Travel watchdog adds 4 independent directors
The Travel Industry Council has decided to add four more independent directors to its board in a bid to address public concerns and improve transparency.
The move, announced at the board's annual general meeting, brings the total number of members to 29 and the number of government-appointed independent directors to 12. The other members are 16 trade directors and board chairman Ronnie Ho Pak-ting.
Although the council, whose mission is to regulate outbound and inbound travel agents, has been criticised for conflict of interest by various members, executive director Joseph Tung Yao-chung said the board had decided a year ago to improve transparency and monitoring.

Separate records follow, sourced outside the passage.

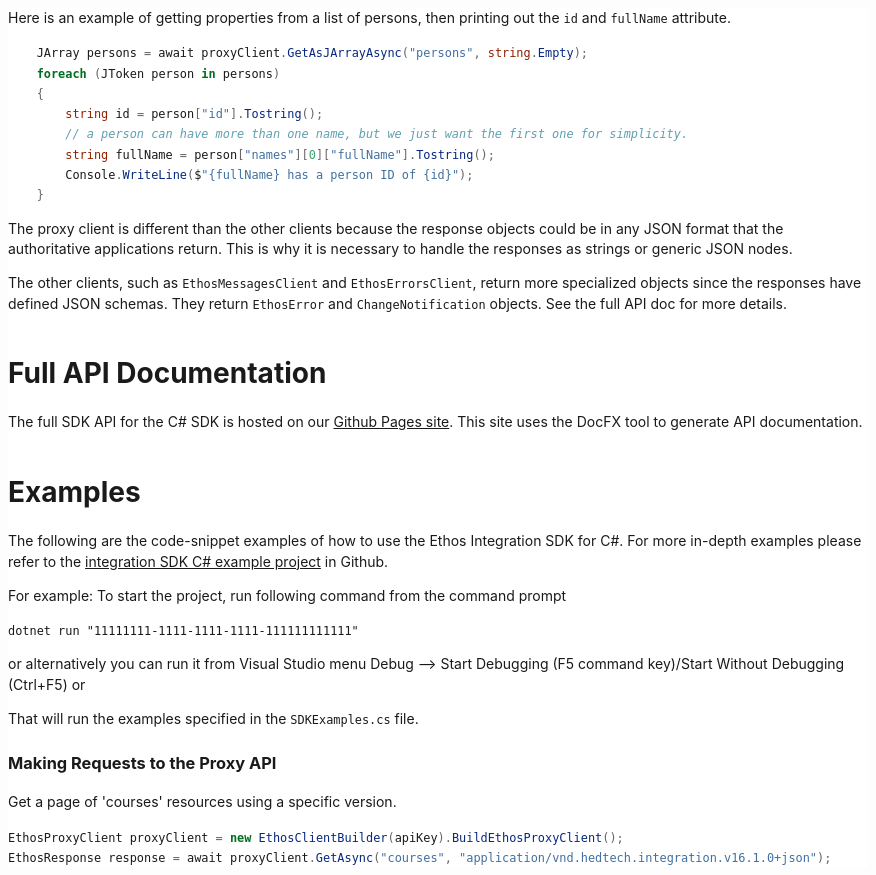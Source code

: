 Here is an example of getting properties from a list of persons, then printing out the `id` and `fullName` attribute.

```csharp
    JArray persons = await proxyClient.GetAsJArrayAsync("persons", string.Empty);
    foreach (JToken person in persons)
    {
        string id = person["id"].Tostring();
        // a person can have more than one name, but we just want the first one for simplicity.
        string fullName = person["names"][0]["fullName"].Tostring();
        Console.WriteLine($"{fullName} has a person ID of {id}");
    }
```

The proxy client is different than the other clients because the response objects could be in any JSON format that the authoritative
applications return.  This is why it is necessary to handle the responses as strings or generic JSON nodes.

The other clients, such as `EthosMessagesClient` and `EthosErrorsClient`, return more specialized objects since the responses
have defined JSON schemas.  They return `EthosError` and `ChangeNotification` objects.  See the full API doc for more details.

# Full API Documentation

The full SDK API for the C# SDK is hosted on our [Github Pages site](https://ellucian-developer.github.io/integration-sdk-doc/csharp/api/Ellucian.Ethos.Integration.html). This site uses the DocFX tool to generate API documentation.

# Examples

The following are the code-snippet examples of how to use the Ethos Integration SDK for C#. For more in-depth examples
please refer to the [integration SDK C# example project](https://github.com/ellucian-developer/integration-sdk-csharp-examples) in Github.

For example:
To start the project, run following command from the command prompt

`dotnet run "11111111-1111-1111-1111-111111111111"`

or alternatively you can run it from Visual Studio menu Debug --> Start Debugging (F5 command key)/Start Without Debugging (Ctrl+F5) or

That will run the examples specified in the `SDKExamples.cs` file.

### Making Requests to the Proxy API

Get a page of 'courses' resources using a specific version.

```csharp
EthosProxyClient proxyClient = new EthosClientBuilder(apiKey).BuildEthosProxyClient();
EthosResponse response = await proxyClient.GetAsync("courses", "application/vnd.hedtech.integration.v16.1.0+json");
```
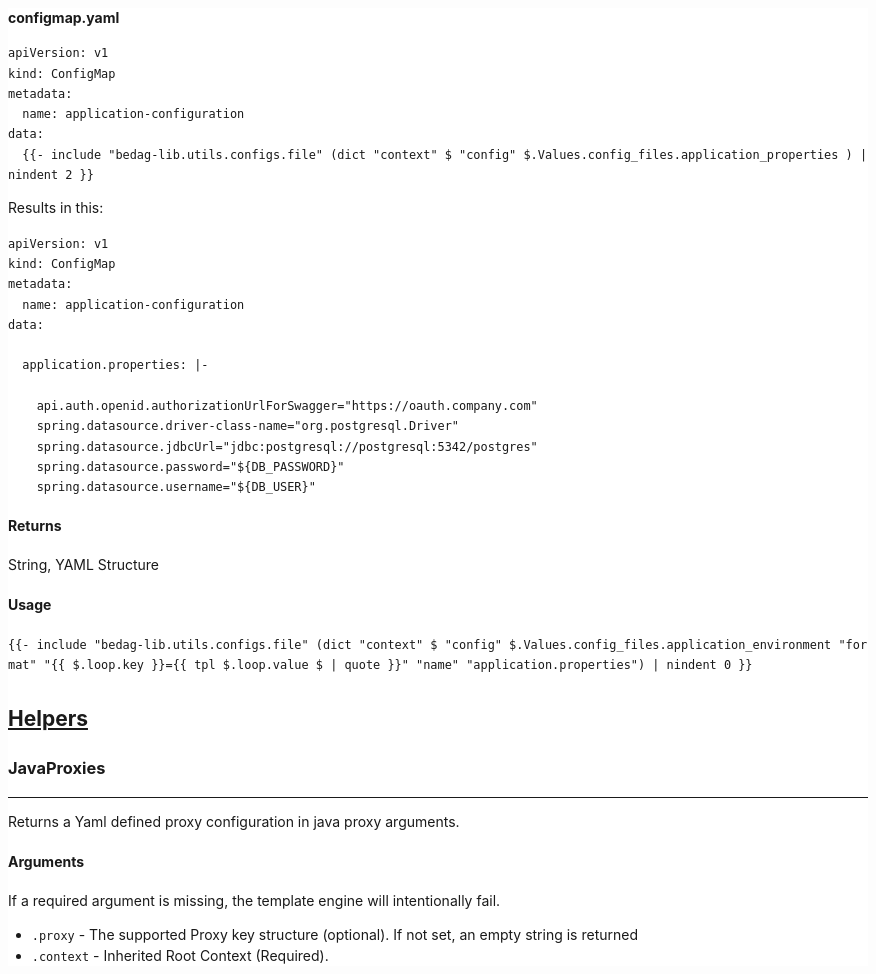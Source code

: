 **configmap.yaml**
```
apiVersion: v1
kind: ConfigMap
metadata:
  name: application-configuration
data:
  {{- include "bedag-lib.utils.configs.file" (dict "context" $ "config" $.Values.config_files.application_properties ) | nindent 2 }}
``` 

Results in this:

``` 
apiVersion: v1
kind: ConfigMap
metadata:
  name: application-configuration
data:
  
  application.properties: |-
    
    api.auth.openid.authorizationUrlForSwagger="https://oauth.company.com"
    spring.datasource.driver-class-name="org.postgresql.Driver"
    spring.datasource.jdbcUrl="jdbc:postgresql://postgresql:5342/postgres"
    spring.datasource.password="${DB_PASSWORD}"
    spring.datasource.username="${DB_USER}"
```

#### Returns

String, YAML Structure

#### Usage

```
{{- include "bedag-lib.utils.configs.file" (dict "context" $ "config" $.Values.config_files.application_environment "format" "{{ $.loop.key }}={{ tpl $.loop.value $ | quote }}" "name" "application.properties") | nindent 0 }}
```

## [Helpers](./_helpers.tpl)

### JavaProxies
---

Returns a Yaml defined proxy configuration in java proxy arguments.

#### Arguments

If a required argument is missing, the template engine will intentionally fail.

  * `.proxy` - The supported Proxy key structure (optional). If not set, an empty string is returned
  * `.context` - Inherited Root Context (Required).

Since then possible changes had been studied carefully, but he added pressures from outside also had had an influence.
'We hope to increase transparency and want to make sure everything is fair and clear,' Mr Tung said.
Secretary for Commerce and Economic Development Frederick Ma Si-hang welcomed the council's moves.
'The reform measures demonstrate the council's positive response to public concern and commitment to seek continuous improvement. These measures are in the right direction,' he said.
Mr Ma believed that the reform would enable more public participation in the daily operation of the council, which would increase public confidence and recognition.
The council also decided to appoint an independent director to be the convenor of each of the five committees. The committees are responsible for disciplinary or regulatory issues and also for protecting the interests of outbound and inbound travellers.
The committees comprise the mainland inbound tour compliance committee, the committee on shopping-related practices, the tourist guide committee, the compliance committee and the consumer relations committee.
From next year, each of the committees will have more than half their members coming from outside the industry.
Currently, four of the five committees have more than 50 per cent non-industry members and the remaining one has close to 50 per cent non-industry members.